[[ PROVIDED ENTRIES open ]]

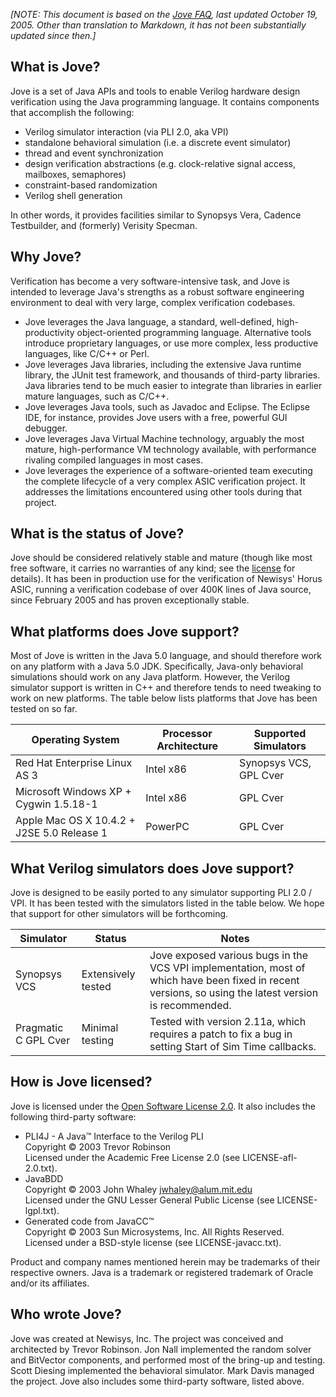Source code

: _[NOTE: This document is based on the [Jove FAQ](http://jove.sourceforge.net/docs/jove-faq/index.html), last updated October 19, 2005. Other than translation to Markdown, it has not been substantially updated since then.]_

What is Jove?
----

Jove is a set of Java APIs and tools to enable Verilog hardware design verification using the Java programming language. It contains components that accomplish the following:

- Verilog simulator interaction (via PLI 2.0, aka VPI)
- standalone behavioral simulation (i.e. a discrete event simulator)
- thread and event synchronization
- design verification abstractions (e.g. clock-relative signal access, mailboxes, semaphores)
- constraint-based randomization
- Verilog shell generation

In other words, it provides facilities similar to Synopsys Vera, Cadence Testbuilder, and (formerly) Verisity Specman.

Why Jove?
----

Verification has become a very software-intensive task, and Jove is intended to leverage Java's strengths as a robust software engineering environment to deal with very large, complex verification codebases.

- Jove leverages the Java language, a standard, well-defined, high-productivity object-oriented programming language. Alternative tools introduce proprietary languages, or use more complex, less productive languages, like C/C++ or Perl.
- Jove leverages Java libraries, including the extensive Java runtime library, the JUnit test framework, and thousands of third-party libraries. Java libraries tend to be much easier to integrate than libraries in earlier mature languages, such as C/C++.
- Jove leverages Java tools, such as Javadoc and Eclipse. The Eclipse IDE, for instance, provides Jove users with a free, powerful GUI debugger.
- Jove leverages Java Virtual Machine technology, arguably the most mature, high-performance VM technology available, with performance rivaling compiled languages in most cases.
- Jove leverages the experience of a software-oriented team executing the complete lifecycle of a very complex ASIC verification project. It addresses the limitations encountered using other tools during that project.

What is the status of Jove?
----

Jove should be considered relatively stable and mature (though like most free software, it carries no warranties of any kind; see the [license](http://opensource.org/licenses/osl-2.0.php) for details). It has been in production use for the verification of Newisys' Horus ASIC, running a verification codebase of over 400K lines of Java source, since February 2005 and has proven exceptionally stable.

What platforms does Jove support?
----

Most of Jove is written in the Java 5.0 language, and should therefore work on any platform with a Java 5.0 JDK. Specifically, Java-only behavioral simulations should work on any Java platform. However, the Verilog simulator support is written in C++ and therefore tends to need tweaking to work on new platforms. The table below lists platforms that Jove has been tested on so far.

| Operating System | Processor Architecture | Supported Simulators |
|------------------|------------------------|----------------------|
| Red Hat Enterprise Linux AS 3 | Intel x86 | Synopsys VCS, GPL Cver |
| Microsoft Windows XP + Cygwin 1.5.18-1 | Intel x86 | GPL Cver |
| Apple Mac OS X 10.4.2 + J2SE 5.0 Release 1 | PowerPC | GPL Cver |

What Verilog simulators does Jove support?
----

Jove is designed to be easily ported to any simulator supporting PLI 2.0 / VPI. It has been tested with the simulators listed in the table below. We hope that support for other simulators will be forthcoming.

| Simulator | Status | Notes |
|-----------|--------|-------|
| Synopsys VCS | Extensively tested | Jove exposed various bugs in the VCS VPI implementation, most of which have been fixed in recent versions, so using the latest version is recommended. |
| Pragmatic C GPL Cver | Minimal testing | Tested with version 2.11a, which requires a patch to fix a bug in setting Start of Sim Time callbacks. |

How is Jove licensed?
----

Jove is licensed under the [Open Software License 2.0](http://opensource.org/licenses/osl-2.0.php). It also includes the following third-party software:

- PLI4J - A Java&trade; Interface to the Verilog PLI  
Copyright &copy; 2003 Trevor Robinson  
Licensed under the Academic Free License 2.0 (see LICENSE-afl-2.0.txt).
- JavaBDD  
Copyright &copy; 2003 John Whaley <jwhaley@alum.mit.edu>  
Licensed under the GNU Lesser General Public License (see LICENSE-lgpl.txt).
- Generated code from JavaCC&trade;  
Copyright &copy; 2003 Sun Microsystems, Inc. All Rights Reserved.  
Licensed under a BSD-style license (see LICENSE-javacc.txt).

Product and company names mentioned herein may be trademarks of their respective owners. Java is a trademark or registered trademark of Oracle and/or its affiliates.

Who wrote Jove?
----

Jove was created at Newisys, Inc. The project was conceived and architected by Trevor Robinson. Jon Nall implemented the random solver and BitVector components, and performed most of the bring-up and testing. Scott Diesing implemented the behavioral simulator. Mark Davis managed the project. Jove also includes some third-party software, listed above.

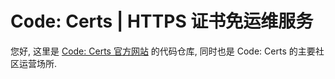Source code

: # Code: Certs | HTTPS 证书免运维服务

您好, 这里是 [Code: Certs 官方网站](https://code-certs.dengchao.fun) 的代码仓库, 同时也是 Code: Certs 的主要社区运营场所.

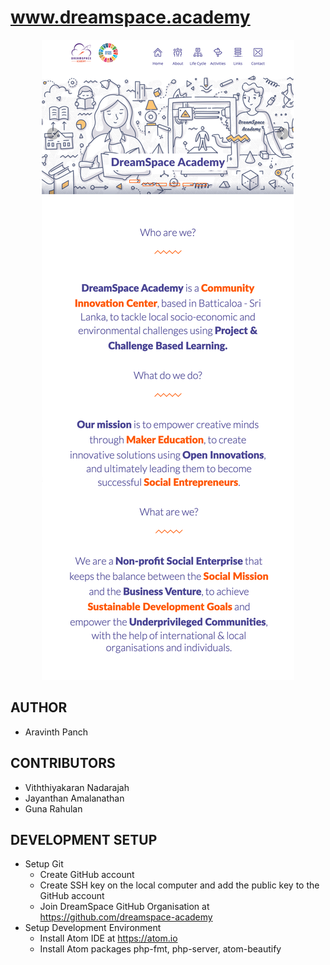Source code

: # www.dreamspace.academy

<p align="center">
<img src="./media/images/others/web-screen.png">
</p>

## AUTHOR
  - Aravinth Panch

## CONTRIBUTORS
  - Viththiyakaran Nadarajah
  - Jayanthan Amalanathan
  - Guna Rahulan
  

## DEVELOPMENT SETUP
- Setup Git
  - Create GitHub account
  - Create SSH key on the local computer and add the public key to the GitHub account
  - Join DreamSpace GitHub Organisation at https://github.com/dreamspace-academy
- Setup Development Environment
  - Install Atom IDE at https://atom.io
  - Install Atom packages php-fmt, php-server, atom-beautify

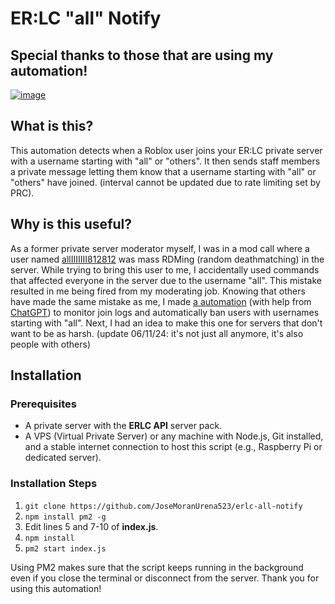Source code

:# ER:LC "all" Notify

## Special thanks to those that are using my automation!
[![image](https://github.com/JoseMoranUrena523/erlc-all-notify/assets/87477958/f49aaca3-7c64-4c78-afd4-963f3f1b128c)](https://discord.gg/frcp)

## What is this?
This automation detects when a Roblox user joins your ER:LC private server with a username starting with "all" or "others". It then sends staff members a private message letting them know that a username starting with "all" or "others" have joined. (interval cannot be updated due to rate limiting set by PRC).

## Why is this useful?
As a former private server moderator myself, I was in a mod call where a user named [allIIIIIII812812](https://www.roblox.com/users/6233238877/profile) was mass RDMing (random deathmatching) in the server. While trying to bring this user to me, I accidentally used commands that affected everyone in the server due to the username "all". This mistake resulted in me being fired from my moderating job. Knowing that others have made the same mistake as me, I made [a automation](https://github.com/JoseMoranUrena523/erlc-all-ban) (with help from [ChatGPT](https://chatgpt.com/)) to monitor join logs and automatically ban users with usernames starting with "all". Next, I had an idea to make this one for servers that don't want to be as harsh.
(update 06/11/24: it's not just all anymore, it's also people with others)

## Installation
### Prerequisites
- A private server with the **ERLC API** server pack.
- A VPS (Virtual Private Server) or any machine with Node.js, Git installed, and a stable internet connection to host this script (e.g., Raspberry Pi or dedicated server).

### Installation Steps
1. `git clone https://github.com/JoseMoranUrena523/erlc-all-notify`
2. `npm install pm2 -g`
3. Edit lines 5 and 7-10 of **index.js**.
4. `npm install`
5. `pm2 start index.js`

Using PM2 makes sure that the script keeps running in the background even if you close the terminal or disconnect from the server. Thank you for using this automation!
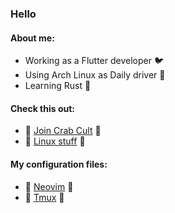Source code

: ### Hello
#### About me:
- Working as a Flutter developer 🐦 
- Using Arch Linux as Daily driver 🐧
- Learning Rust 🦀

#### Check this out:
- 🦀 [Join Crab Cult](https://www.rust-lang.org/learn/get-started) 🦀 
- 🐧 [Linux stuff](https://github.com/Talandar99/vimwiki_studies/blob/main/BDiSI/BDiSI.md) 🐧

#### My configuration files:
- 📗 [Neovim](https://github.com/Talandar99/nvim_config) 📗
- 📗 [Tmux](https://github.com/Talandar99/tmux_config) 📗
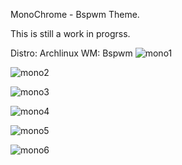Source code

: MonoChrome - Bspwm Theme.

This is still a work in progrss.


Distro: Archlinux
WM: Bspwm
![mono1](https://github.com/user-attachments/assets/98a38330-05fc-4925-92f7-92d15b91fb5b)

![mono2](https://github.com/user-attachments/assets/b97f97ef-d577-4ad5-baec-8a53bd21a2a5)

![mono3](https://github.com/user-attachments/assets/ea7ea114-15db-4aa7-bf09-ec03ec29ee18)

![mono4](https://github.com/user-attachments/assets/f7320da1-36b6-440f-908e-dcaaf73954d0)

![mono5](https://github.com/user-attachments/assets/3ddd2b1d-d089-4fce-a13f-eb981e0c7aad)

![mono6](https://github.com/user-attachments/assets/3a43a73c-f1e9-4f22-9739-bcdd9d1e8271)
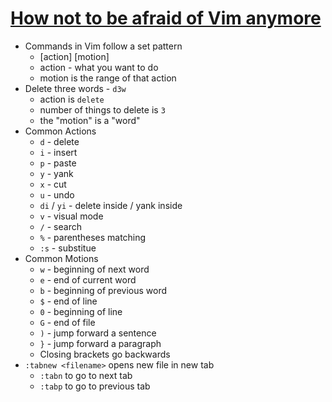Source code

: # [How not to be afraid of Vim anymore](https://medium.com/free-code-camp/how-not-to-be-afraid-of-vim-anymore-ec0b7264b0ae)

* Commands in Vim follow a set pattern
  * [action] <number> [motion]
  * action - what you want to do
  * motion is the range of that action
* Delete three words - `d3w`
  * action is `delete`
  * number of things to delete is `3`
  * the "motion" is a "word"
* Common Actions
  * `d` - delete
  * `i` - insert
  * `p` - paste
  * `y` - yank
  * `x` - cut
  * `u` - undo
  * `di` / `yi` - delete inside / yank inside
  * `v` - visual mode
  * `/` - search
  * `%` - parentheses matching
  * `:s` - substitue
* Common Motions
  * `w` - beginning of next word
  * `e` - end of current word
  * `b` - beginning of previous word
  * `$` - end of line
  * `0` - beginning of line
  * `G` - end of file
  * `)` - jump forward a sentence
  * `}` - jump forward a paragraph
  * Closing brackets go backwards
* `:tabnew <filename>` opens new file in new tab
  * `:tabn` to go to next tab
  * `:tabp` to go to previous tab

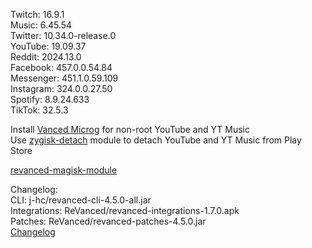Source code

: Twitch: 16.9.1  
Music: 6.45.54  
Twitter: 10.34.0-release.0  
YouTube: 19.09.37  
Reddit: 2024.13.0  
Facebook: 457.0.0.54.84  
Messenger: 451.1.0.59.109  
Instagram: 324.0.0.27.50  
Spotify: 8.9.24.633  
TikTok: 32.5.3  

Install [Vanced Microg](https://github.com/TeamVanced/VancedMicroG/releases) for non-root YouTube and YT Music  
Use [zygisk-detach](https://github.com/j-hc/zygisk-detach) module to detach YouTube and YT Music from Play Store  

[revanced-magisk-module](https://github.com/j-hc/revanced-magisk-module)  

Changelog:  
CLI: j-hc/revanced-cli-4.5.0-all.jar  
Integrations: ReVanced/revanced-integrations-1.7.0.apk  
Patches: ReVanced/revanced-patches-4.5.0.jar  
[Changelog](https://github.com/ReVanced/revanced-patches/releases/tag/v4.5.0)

[[ PROVIDED ENTRIES closed ]]

PROBLEM DETAILS:
Copy out all the lines of the records that include "opensource".

SOLUTION FOR THIS TASK:
Jove should be considered relatively stable and mature (though like most free software, it carries no warranties of any kind; see the [license](http://opensource.org/licenses/osl-2.0.php) for details). It has been in production use for the verification of Newisys' Horus ASIC, running a verification codebase of over 400K lines of Java source, since February 2005 and has proven exceptionally stable.
Jove is licensed under the [Open Software License 2.0](http://opensource.org/licenses/osl-2.0.php). It also includes the following third-party software:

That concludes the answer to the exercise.